Installing and loading the package

Since the package is not yet on CRAN, the development version needs to be downloaded directly from the Github repository. This can be done with the devtools package.

# Install and load devtools
install.packages("devtools")
library(devtools)

# Install countries
devtools::install_github("fbellelli/countries", build_vignettes = TRUE)

The package can then be loaded normally

library(countries)

Dealing with country names

The function country_name() can be used to convert country names to different naming conventions or to translate them to different languages.

example <- c("United States","DR Congo", "Morocco")

# Getting 3-letters ISO code
country_name(x= example, to="ISO3")
[1] "USA" "COD" "MAR"
# Translating to spanish
country_name(x= example, to="name_es")
[1] "Estados Unidos"                 
[2] "República Democrática del Congo"
[3] "Marruecos"                      

If multiple arguments are passed to the argument to, the function will output a data.frame object, with one column corresponding to every naming convention.

# Requesting translation to French and 2-letter and 3-letter ISO codes
country_name(x= example, to=c("name_fr","ISO2","ISO3"))
                           name_fr ISO2 ISO3
1                       États-Unis   US  USA
2 République démocratique du Congo   CD  COD
3                            Maroc   MA  MAR

The to argument supports all the following naming conventions:

CODE DESCRIPTION
simple This is a simple english version of the name containing only ASCII characters.
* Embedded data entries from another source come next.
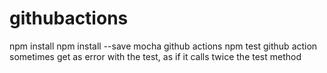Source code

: # githubactions
npm install
npm install --save mocha
github actions 
npm test
github action sometimes get as error with the test, as if it calls twice the test method
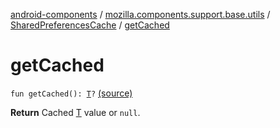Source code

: [android-components](../../index.md) / [mozilla.components.support.base.utils](../index.md) / [SharedPreferencesCache](index.md) / [getCached](./get-cached.md)

# getCached

`fun getCached(): `[`T`](index.md#T)`?` [(source)](https://github.com/mozilla-mobile/android-components/blob/master/components/support/base/src/main/java/mozilla/components/support/base/utils/SharedPreferencesCache.kt#L57)

**Return**
Cached [T](index.md#T) value or `null`.

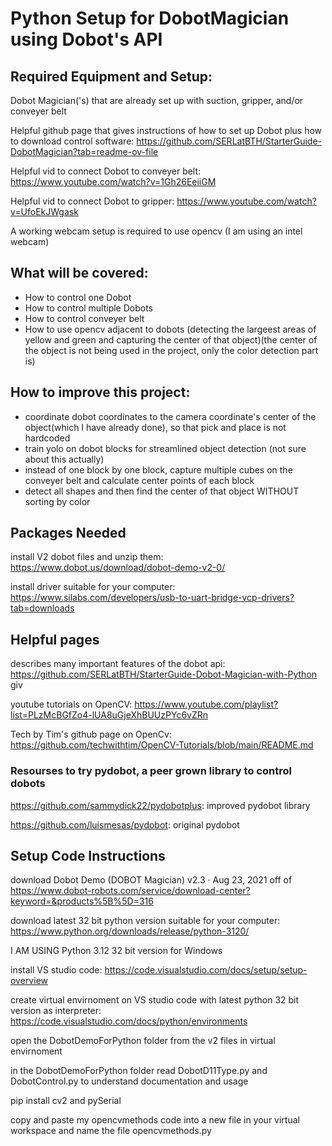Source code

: # Python Setup for DobotMagician using Dobot's API
## Required Equipment and Setup:
Dobot Magician('s) that are already set up with suction, gripper, and/or conveyer belt

Helpful github page that gives instructions of how to set up Dobot plus how to download control software: https://github.com/SERLatBTH/StarterGuide-DobotMagician?tab=readme-ov-file

Helpful vid to connect Dobot to conveyer belt: https://www.youtube.com/watch?v=1Gh26EeiiGM

Helpful vid to connect Dobot to gripper: https://www.youtube.com/watch?v=UfoEkJWgask

A working webcam setup is required to use opencv (I am using an intel webcam)

## What will be covered:
- How to control one Dobot
- How to control multiple Dobots
- How to control conveyer belt
- How to use opencv adjacent to dobots (detecting the largeest areas of yellow and green and capturing the center of that object)(the center of the object is not being used in the project, only the color detection part is)

## How to improve this project:
 - coordinate dobot coordinates to the camera coordinate's center of the object(which I have already done), so that pick and place is not hardcoded 
 - train yolo on dobot blocks for streamlined object detection (not sure about this actually)
 - instead of one block by one block, capture multiple cubes on the conveyer belt and calculate center points of each block
 - detect all shapes and then find the center of that object WITHOUT sorting by color

## Packages Needed
install V2 dobot files and unzip them: https://www.dobot.us/download/dobot-demo-v2-0/ 

install driver suitable for your computer: https://www.silabs.com/developers/usb-to-uart-bridge-vcp-drivers?tab=downloads
## Helpful pages
describes many important features of the dobot api: https://github.com/SERLatBTH/StarterGuide-Dobot-Magician-with-Python
giv

youtube tutorials on OpenCV: https://www.youtube.com/playlist?list=PLzMcBGfZo4-lUA8uGjeXhBUUzPYc6vZRn

Tech by Tim's github page on OpenCv: https://github.com/techwithtim/OpenCV-Tutorials/blob/main/README.md
### Resourses to try pydobot, a peer grown library to control dobots
https://github.com/sammydick22/pydobotplus: improved pydobot library

https://github.com/luismesas/pydobot: original pydobot

## Setup Code Instructions

download Dobot Demo (DOBOT Magician) v2.3 · Aug 23, 2021 off of https://www.dobot-robots.com/service/download-center?keyword=&products%5B%5D=316

download latest 32 bit python version suitable for your computer: https://www.python.org/downloads/release/python-3120/

I AM USING Python 3.12 32 bit version for Windows

install VS studio code: https://code.visualstudio.com/docs/setup/setup-overview

create virtual envirnoment on VS studio code with latest python 32 bit version as interpreter: https://code.visualstudio.com/docs/python/environments

open the DobotDemoForPython folder from the v2 files in virtual envirnoment

in the DobotDemoForPython folder read DobotD11Type.py and DobotControl.py to understand documentation and usage 

pip install cv2 and pySerial

copy and paste my opencvmethods code into a new file in your virtual workspace and name the file opencvmethods.py



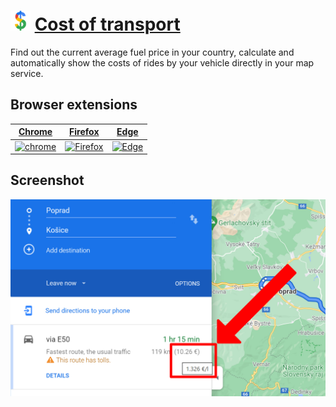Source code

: # ![Icon](extension/icon-32.png) [Cost of transport](https://costof.app)

Find out the current average fuel price in your country, calculate and automatically show the costs of rides by your vehicle directly in your map service.

## Browser extensions

[Chrome](https://chrome.google.com/webstore/detail/cost-of-driving-in-google/glajpeclpoeodmfofkelgedjphkdgmie) | [Firefox](https://addons.mozilla.org/en-US/firefox/addon/cost-of-driving-in-google-maps) | [Edge](https://microsoftedge.microsoft.com/addons/detail/cost-of-driving-in-google/pkaabdlnneddeecggbpfmdcjknmjeddl)
-- | -- | --
[![chrome](https://github.com/alrra/browser-logos/raw/main/src/chrome/chrome_128x128.png)](https://chrome.google.com/webstore/detail/cost-of-driving-in-google/glajpeclpoeodmfofkelgedjphkdgmie) | [![Firefox](https://github.com/alrra/browser-logos/raw/main/src/firefox/firefox_128x128.png)](https://addons.mozilla.org/en-US/firefox/addon/cost-of-driving-in-google-maps) | [![Edge](https://github.com/alrra/browser-logos/raw/main/src/edge/edge_128x128.png)](https://microsoftedge.microsoft.com/addons/detail/cost-of-driving-in-google/pkaabdlnneddeecggbpfmdcjknmjeddl)

## Screenshot
![Screenshot 1](extension/screenshot-1.jpg)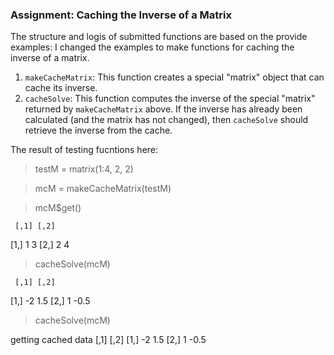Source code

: ### Assignment: Caching the Inverse of a Matrix

The structure and logis of submitted functions are based on the provide examples: I changed the examples to make functions for caching the inverse of a matrix.

1.  `makeCacheMatrix`: This function creates a special "matrix" object that can cache its inverse.
2.  `cacheSolve`: This function computes the inverse of the special
    "matrix" returned by `makeCacheMatrix` above. If the inverse has
    already been calculated (and the matrix has not changed), then
    `cacheSolve` should retrieve the inverse from the cache.

The result of testing fucntions here:

> testM = matrix(1:4, 2, 2)

> mcM = makeCacheMatrix(testM)

> mcM$get()

     [,1] [,2]
[1,]    1    3
[2,]    2    4

> cacheSolve(mcM)

     [,1] [,2]
[1,]   -2  1.5
[2,]    1 -0.5
> cacheSolve(mcM)

getting cached data
     [,1] [,2]
[1,]   -2  1.5
[2,]    1 -0.5
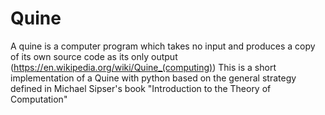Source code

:# Quine
A quine is a computer program which takes no input and produces a copy of its own source code as its only output (https://en.wikipedia.org/wiki/Quine_(computing))
This is a short implementation of a Quine with python based on the general strategy defined in Michael Sipser's book "Introduction to the Theory of Computation"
This nomenclature is available for all countries.
ISO3 3-letter country codes as defined in ISO standard 3166-1 alpha-3. This nomenclature is available only for the territories in the standard (currently 249 territories).
ISO2 2-letter country codes as defined in ISO standard 3166-1 alpha-2. This nomenclature is available only for the territories in the standard (currently 249 territories).
ISO_code Numeric country codes as defined in ISO standard 3166-1 numeric. This country code is the same as the UN’s country number (M49 standard). This nomenclature is available for the territories in the ISO standard (currently 249 countries).
UN_xx Official UN name in 6 official UN languages. Arabic (UN_ar), Chinese (UN_zh), English (UN_en), French (UN_fr), Spanish (UN_es), Russian (UN_ru). This nomenclature is only available for countries in the M49 standard (currently 249 territories).
WTO_xx Official WTO name in 3 official WTO languages: English (WTO_en), French (WTO_fr), Spanish (WTO_es). This nomenclature is only available for WTO members and observers (currently 189 entities).
name_xx Translation of ISO country names in 28 different languages: Arabic (name_ar), Bulgarian (name_bg), Czech (name_cs), Danish (name_da), German (name_de), Greek (name_el), English (name_en), Spanish (name_es), Estonian (name_et), Basque (name_eu), Finnish (name_fi), French (name_fr), Hungarian (name_hu), Italian (name_it), Japponease (name_ja), Korean (name_ko), Lithuanian (name_lt), Dutch (name_nl), Norwegian (name_no), Polish (name_po), Portuguese (name_pt), Romenian (name_ro), Russian (name_ru), Slovak (name_sk), Swedish (name_sv), Thai (name_th), Ukranian (name_uk), Chinese simplified (name_zh), Chinese traditional (name_zh-tw)
GTAP GTAP country and region codes.
all Converts to all the nomenclatures and languages in this table

Further options and warning messages

country_name() can identify countries even when they are provided in mixed formats or in different languages. It is robust to small misspellings and recognises many alternative country names and old nomenclatures.

fuzzy_example <- c("US","C@ète d^Ivoire","Zaire","FYROM","Estados Unidos","ITA")

country_name(x= fuzzy_example, to=c("UN_en"))
Multiple country IDs have been matched to the same country name
Set - verbose - to TRUE for more details
[1] "United States of America"        
[2] "Côte d’Ivoire"                   
[3] "Democratic Republic of the Congo"
[4] "North Macedonia"                 
[5] "United States of America"        
[6] "Italy"                           

More information on the country matching process can be obtained by setting verbose=TRUE. The function will print information on:

country_name(x= fuzzy_example, to=c("UN_en"), verbose=TRUE)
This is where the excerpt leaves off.